A Synthesized case study - Blog

Introduction

In this mini case study, we will explore one smaller bank and one large bank that experienced contrasting data-relating problems within a similar use case, and how the SDK was implemented to solve both challenges and create positive business outcomes.

South American digital bank

Synthesized worked with a neo-bank headquartered in South America with a digital banking platform that aims to improve the lives of unbanked and underbanked individuals.

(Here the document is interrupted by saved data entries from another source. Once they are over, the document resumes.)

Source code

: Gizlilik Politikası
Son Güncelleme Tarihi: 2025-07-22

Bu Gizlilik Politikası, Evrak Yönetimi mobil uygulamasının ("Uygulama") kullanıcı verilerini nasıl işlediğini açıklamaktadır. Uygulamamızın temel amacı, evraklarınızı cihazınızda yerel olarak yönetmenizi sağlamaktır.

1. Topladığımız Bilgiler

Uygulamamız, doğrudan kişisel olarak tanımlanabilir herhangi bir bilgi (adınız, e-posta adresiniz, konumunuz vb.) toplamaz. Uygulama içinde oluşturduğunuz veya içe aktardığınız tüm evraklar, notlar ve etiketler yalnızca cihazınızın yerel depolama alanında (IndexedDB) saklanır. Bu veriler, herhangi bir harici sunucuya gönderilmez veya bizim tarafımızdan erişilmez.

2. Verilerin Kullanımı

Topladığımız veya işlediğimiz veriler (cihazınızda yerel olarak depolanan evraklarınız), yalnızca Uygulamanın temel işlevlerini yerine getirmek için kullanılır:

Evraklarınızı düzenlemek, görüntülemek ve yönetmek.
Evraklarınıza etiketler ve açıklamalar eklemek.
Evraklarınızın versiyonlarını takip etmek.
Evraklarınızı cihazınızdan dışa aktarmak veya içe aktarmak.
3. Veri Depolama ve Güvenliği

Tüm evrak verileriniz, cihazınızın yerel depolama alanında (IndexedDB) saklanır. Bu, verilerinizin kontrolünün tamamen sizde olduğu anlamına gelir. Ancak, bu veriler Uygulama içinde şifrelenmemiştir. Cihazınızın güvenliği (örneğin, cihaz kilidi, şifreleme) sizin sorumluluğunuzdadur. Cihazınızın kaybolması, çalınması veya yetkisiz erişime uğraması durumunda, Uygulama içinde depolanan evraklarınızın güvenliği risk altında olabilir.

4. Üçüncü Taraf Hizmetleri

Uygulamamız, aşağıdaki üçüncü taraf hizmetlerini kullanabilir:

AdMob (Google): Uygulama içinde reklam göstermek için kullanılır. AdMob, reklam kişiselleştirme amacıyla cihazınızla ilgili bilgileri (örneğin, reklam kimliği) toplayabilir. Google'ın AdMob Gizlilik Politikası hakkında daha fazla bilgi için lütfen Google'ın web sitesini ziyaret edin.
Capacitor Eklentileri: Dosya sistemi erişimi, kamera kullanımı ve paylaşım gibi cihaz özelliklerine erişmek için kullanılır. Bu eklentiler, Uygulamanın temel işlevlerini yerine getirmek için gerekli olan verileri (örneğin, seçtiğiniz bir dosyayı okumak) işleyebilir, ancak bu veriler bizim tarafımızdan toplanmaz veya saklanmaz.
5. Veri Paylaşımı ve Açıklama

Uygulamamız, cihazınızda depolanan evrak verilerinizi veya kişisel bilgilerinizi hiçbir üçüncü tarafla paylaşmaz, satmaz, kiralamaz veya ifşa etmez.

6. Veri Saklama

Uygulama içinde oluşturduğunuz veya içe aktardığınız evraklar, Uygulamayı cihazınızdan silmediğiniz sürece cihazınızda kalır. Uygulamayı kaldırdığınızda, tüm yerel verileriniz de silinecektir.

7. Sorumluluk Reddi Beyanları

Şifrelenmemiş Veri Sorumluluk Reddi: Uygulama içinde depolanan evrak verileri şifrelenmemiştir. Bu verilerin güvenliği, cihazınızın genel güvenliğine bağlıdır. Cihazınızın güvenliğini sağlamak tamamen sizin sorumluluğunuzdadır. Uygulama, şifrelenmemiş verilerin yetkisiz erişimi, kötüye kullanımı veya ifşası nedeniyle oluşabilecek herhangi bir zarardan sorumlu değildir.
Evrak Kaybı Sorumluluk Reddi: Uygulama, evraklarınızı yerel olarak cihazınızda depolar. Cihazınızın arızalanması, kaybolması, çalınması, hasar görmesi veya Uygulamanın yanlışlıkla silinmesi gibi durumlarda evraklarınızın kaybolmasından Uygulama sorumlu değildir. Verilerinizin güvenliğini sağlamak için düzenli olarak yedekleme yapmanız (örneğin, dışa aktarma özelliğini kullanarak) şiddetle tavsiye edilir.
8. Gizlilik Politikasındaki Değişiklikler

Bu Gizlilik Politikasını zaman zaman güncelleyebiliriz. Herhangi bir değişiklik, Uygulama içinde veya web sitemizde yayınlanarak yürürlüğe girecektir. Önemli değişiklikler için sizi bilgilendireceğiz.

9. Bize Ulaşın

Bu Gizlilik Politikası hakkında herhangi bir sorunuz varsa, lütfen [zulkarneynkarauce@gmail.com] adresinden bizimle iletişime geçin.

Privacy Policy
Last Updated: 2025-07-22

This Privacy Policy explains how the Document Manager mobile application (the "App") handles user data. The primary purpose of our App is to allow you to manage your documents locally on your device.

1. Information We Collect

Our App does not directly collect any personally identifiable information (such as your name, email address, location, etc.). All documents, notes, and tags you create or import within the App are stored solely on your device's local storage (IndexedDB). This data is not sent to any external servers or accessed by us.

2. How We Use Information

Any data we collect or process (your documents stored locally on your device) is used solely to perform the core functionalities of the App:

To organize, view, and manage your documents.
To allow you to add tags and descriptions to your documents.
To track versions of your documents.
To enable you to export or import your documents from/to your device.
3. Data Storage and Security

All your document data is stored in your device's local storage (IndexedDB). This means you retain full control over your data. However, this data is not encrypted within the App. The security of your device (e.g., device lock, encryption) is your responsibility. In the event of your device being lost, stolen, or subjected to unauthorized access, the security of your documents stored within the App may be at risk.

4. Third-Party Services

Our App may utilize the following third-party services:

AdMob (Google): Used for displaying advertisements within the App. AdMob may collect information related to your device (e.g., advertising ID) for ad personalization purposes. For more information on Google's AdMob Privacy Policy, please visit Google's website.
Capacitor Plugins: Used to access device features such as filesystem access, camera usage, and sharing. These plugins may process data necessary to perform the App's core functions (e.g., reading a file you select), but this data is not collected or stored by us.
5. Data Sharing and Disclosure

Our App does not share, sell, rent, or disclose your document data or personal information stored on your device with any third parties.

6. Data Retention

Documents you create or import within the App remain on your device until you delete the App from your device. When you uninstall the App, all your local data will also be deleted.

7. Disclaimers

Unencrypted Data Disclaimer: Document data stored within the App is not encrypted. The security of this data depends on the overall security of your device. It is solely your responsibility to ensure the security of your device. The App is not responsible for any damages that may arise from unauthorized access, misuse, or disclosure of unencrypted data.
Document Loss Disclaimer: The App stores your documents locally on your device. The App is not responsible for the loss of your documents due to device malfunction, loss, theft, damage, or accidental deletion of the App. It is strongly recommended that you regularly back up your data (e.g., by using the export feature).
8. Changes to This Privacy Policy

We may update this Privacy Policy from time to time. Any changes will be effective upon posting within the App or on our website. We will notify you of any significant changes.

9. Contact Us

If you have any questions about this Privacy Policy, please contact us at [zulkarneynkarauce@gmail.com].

The digital bank’s challenge

The bank was planning the expanded launch of its consumer banking services in Brazil. However, as they were just coming to market, they had a limited number of banking customers. Their fraud detection machine learning models were lacking in performance because of scarce data, both on normal behavior and known fraudsters. As a result, they could not get 100% coverage on their models by relying solely on raw data.

The solution

The Synthesized Scientific Data Kit was evaluated and quickly implemented to enable the bank to generate more data to augment the existing dataset. In the initial use case, they used the SDK to increase the data size from a few hundred rows to a few thousand rows and represent a much larger incidence of fraud to better train their fraud ML models and achieve a higher range of coverage than they could before.

Business outcome

As a result of the model performance improvements, the bank was able to save significant costs associated with fraudulent transactions, which ultimately increased its profitability.

Large American bank

This large American bank had a slightly different problem than the smaller bank. While the smaller bank had enough instances of fraudulent transactions but not enough data to train their ML models on, the larger bank had enough data to train their ML models on, but not enough fraud cases to accurately train the models.

The challenge

The large bank had 100k rows of raw data, with only 0.3% of the data representing fraud instances. This is a very imbalanced dataset, which was a challenge that the bank needed to tackle to accurately detect fraud cases using fraud machine learning models. The imbalanced datasets would cause the fraud ML models to be less accurate in detecting fraudulent transactions, which could be costly due to the number of transactions that would subsequently be missed.

The solution

To solve this problem, the bank used the Synthesized SDK to generate 100k rows of synthetic tabular data, upsampling the fraud cases in the synthetic dataset to a 70/30 split of normal behavior transactions to fraudulent scenarios. The bank analyzed the synthetic data to ensure its quality and suitability for their machine learning models. The bank subsequently trained its ML model using the rebalanced dataset and saw significant improvements in performance.

Business outcome

After integrating synthetic data into several of their machine learning models, the bank saw a 1-2% improvement in the machine learning model's accuracy in about 60% of models, and in some cases up to a 17% improvement. The bank now has a more performant machine learning model that can detect fraudulent transactions with higher success, reducing the risk of financial loss from fraud.

Conclusion

The two mini-case studies highlight how the SDK was a powerful solution for both small and large banks facing distinct data challenges. By leveraging synthetic data generated by the SDK, both banks were able to improve the performance of their fraud machine-learning models, which ultimately led to significant cost savings and increased profitability. The smaller bank was able to augment its existing datasets by generating synthetic data, while the larger bank was able to rebalance its imbalanced datasets with synthetic data. Both mini-case studies highlight the potential benefits of using synthetic data to address data-related problems in the financial industry and the effectiveness of the SDK in gaining these benefits.